The Department of Education will post applications online by the end of the week with submissions due Oct. 25. The governing board will meet Nov. 12 and Dec. 3 to make final decisions on what will be funded. The money is slated for Controlling Board approval Dec. 16 with awards delivered in January
According to analysis by the Fordham Foundation, a right leaning supporter of corporate education reform policies and sponsor of a number of Ohio charter schools, Ohio's charter schools continue to underwhelm in performance. Fordham analyzed the data from this years newly released and revamped school report cards. Here's what they found
As can be seen from the charts above, the vast majority of traditional public schools in Ohio are scoring either at or well above a C grade.

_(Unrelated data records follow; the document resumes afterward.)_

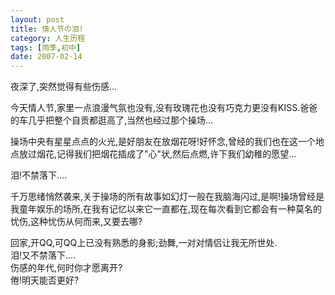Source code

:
 ```yaml
---
layout: post
title: 情人节の泪! 
category: 人生历程
tags: [雨季,初中]
date: 2007-02-14 
---
```

夜深了,突然觉得有些伤感...

今天情人节,家里一点浪漫气氛也没有,没有玫瑰花也没有巧克力更没有KISS.爸爸的车几乎把整个自贡都逛高了,当然也经过那个操场...
<!-- more -->

操场中央有星星点点的火光,是好朋友在放烟花呀!好怀念,曾经的我们也在这一个地点放过烟花,记得我们把烟花插成了"心"状,然后点燃,许下我们幼稚的愿望...

泪!不禁落下....

千万思绪悄然袭来,关于操场的所有故事如幻灯一般在我脑海闪过,是啊!操场曾经是我童年娱乐的场所,在我有记忆以来它一直都在,现在每次看到它都会有一种莫名的忧伤,这种忧伤从何而来,又要去哪?

回家,开QQ,可QQ上已没有熟悉的身影;劲舞,一对对情侣让我无所世处.  
泪!又不禁落下....  
伤感的年代,何时你才愿离开?  
倦!明天能否更好?
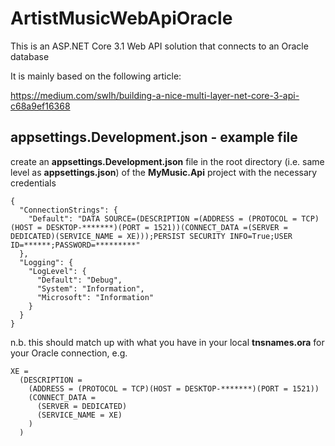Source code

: # ArtistMusicWebApiOracle

This is an ASP.NET Core 3.1 Web API solution that connects to an Oracle database

It is mainly based on the following article:

https://medium.com/swlh/building-a-nice-multi-layer-net-core-3-api-c68a9ef16368

## appsettings.Development.json - example file

create an **appsettings.Development.json** file in the root directory (i.e. same level as **appsettings.json**) of the **MyMusic.Api** project with the necessary credentials

```
{
  "ConnectionStrings": {
    "Default": "DATA SOURCE=(DESCRIPTION =(ADDRESS = (PROTOCOL = TCP)(HOST = DESKTOP-*******)(PORT = 1521))(CONNECT_DATA =(SERVER = DEDICATED)(SERVICE_NAME = XE)));PERSIST SECURITY INFO=True;USER ID=******;PASSWORD=*********"
  },
  "Logging": {
    "LogLevel": {
      "Default": "Debug",
      "System": "Information",
      "Microsoft": "Information"
    }
  }
}
```

n.b. this should match up with what you have in your local **tnsnames.ora** for your Oracle connection, e.g.

```
XE =
  (DESCRIPTION =
    (ADDRESS = (PROTOCOL = TCP)(HOST = DESKTOP-*******)(PORT = 1521))
    (CONNECT_DATA =
      (SERVER = DEDICATED)
      (SERVICE_NAME = XE)
    )
  )
```
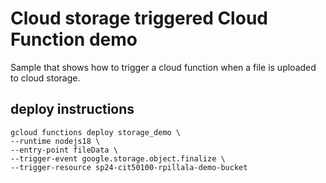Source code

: # Cloud storage triggered Cloud Function demo

Sample that shows how to trigger a cloud function when a file is uploaded to cloud storage.

## deploy instructions
```
gcloud functions deploy storage_demo \
--runtime nodejs18 \
--entry-point fileData \
--trigger-event google.storage.object.finalize \
--trigger-resource sp24-cit50100-rpillala-demo-bucket
```

 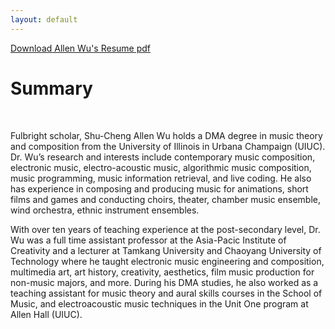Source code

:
 ```yaml
---
layout: default
---
```


[Download Allen Wu's Resume pdf](https://www.dropbox.com/s/vezsezuvz0qerho/Allen_Wu_Resume.pdf?dl=0)


# Summary #

<br/>

Fulbright scholar, Shu-Cheng Allen Wu holds a DMA degree in music theory and composition from the University of Illinois in Urbana Champaign (UIUC). Dr. Wu’s research and interests include contemporary music composition, electronic music, electro-acoustic music, algorithmic music composition, music programming, music information retrieval, and live coding. He also has experience in composing and producing music for animations, short films and games and conducting choirs, theater, chamber music ensemble, wind orchestra, ethnic instrument ensembles.

With over ten years of teaching experience at the post-secondary level, Dr. Wu was a full time assistant professor at the Asia-Pacic Institute of Creativity and a lecturer at Tamkang University and Chaoyang University of Technology where he taught electronic music engineering and composition, multimedia art, art history, creativity, aesthetics, film music production for non-music majors, and more. During his DMA studies, he also worked as a teaching assistant for music theory and aural skills courses in the School of Music, and electroacoustic music techniques in the Unit One program at Allen Hall (UIUC).

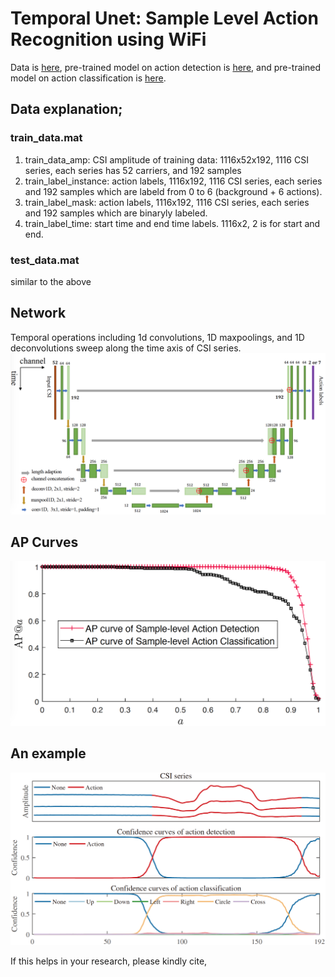 # Temporal Unet: Sample Level Action Recognition using WiFi

Data is [here](https://drive.google.com/open?id=1f2SrtotfBlWBrQIRRH-aM56cmJ2Tq9Iw), pre-trained model on action detection is [here](https://drive.google.com/open?id=1z4AEUkv5s9-d21xEJRF274qfkKIby6ts), and pre-trained model on action classification is [here](https://drive.google.com/open?id=1B3jZwoF5dmHCYGlwrf_LL2zSNY_pyzXL).

## Data explanation;
### **train_data.mat**
1. train_data_amp: CSI amplitude of training data: 1116x52x192, 1116 CSI series, each series has 52 carriers, and 192 samples
2. train_label_instance: action labels, 1116x192, 1116 CSI series, each series and 192 samples which are labeld from 0 to 6 (background + 6 actions).
3. train_label_mask: action labels, 1116x192, 1116 CSI series, each series and 192 samples which are binaryly labeled.
4. train_label_time: start time and end time labels. 1116x2, 2 is for start and end.

### **test_data.mat**
similar to the above

## Network
Temporal operations including 1d convolutions, 1D maxpoolings, and 1D deconvolutions sweep along the time axis of CSI series.
![network](figs/unet1d.png)

## AP Curves
![network](figs/ap.png)


## An example
![network](figs/result.png)


If this helps in your research, please kindly cite,  

```
```
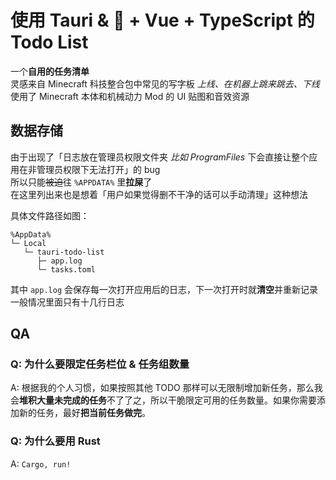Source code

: # 使用 Tauri & 🦀 + Vue + TypeScript 的 Todo List

一个**自用的任务清单**  
灵感来自 Minecraft 科技整合包中常见的写字板 *上线、在机器上跳来跳去、下线*  
使用了 Minecraft 本体和机械动力 Mod 的 UI 贴图和音效资源

## 数据存储

由于出现了「日志放在管理员权限文件夹 *比如 ProgramFiles* 下会直接让整个应用在非管理员权限下无法打开」的 bug  
所以只能~~被迫~~往 `%APPDATA%` 里**拉屎**了  
在这里列出来也是想着「用户如果觉得删不干净的话可以手动清理」这种想法

具体文件路径如图：

```text
%AppData%
└─ Local
   └─ tauri-todo-list
      ├─ app.log
      └─ tasks.toml
```

其中 `app.log` 会保存每一次打开应用后的日志，下一次打开时就**清空**并重新记录  
一般情况里面只有十几行日志

## QA

### Q: 为什么要限定任务栏位 & 任务组数量

A: 根据我的个人习惯，如果按照其他 TODO 那样可以无限制增加新任务，那么我会**堆积大量未完成的任务**不了了之，所以干脆限定可用的任务数量。如果你需要添加新的任务，最好**把当前任务做完**。

### Q: 为什么要用 Rust

A: `Cargo, run!`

Almost the opposite is true when one looks at Ohio's charter school performance index. Even Fordham notes
When achievement and progress ratings are joined to examine overall performance, it is clear that there are more low-performing than high-performing charters
The data is more favorable to charters than on first examination too, because 25% of charter schools are exempt from these performance ratings. Dropout recovery charter schools, if included, would drag the aggregate charter school performance in to the gutter. A skeptic might be forgiven for thinking that the legislature had this in mind when they made the exemption.At the end of the day, and after 15 years of experimentation, just 2 percent of Ohio's charter schools earned an A on achievement. Is that really worth a continued $1 billion investment?